Every record that follows should be output exactly as it is given.

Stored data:
=-=-=-=-=

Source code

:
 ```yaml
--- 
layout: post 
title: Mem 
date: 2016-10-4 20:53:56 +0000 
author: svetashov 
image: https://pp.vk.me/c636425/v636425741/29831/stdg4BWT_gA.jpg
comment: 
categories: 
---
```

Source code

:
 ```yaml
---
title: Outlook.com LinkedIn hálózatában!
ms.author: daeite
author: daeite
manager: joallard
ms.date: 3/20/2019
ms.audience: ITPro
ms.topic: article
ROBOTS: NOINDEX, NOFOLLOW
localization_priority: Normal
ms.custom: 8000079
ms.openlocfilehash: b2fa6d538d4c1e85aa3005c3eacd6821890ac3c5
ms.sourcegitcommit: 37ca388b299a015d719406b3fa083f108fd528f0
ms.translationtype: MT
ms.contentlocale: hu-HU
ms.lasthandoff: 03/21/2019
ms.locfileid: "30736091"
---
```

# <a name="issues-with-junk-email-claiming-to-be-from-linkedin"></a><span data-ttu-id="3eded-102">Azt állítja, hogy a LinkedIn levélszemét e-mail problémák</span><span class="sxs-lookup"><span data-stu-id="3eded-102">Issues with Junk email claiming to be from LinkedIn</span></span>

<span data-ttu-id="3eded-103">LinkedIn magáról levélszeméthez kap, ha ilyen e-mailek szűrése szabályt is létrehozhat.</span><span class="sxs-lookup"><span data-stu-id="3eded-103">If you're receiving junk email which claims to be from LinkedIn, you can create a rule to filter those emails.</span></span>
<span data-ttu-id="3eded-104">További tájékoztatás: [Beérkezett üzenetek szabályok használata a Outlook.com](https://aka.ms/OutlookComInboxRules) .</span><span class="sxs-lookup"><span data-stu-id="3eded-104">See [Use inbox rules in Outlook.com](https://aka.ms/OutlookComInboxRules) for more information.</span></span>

=-=-=-=-=

* _Output for this task_:
Source code

:
 ```yaml
--- 
layout: post 
title: Mem 
date: 2016-10-4 20:53:56 +0000 
author: svetashov 
image: https://pp.vk.me/c636425/v636425741/29831/stdg4BWT_gA.jpg
comment: 
categories: 
---
```

Source code

:
 ```yaml
---
title: Outlook.com LinkedIn hálózatában!
ms.author: daeite
author: daeite
manager: joallard
ms.date: 3/20/2019
ms.audience: ITPro
ms.topic: article
ROBOTS: NOINDEX, NOFOLLOW
localization_priority: Normal
ms.custom: 8000079
ms.openlocfilehash: b2fa6d538d4c1e85aa3005c3eacd6821890ac3c5
ms.sourcegitcommit: 37ca388b299a015d719406b3fa083f108fd528f0
ms.translationtype: MT
ms.contentlocale: hu-HU
ms.lasthandoff: 03/21/2019
ms.locfileid: "30736091"
---
```

# <a name="issues-with-junk-email-claiming-to-be-from-linkedin"></a><span data-ttu-id="3eded-102">Azt állítja, hogy a LinkedIn levélszemét e-mail problémák</span><span class="sxs-lookup"><span data-stu-id="3eded-102">Issues with Junk email claiming to be from LinkedIn</span></span>

<span data-ttu-id="3eded-103">LinkedIn magáról levélszeméthez kap, ha ilyen e-mailek szűrése szabályt is létrehozhat.</span><span class="sxs-lookup"><span data-stu-id="3eded-103">If you're receiving junk email which claims to be from LinkedIn, you can create a rule to filter those emails.</span></span>
<span data-ttu-id="3eded-104">További tájékoztatás: [Beérkezett üzenetek szabályok használata a Outlook.com](https://aka.ms/OutlookComInboxRules) .</span><span class="sxs-lookup"><span data-stu-id="3eded-104">See [Use inbox rules in Outlook.com](https://aka.ms/OutlookComInboxRules) for more information.</span></span>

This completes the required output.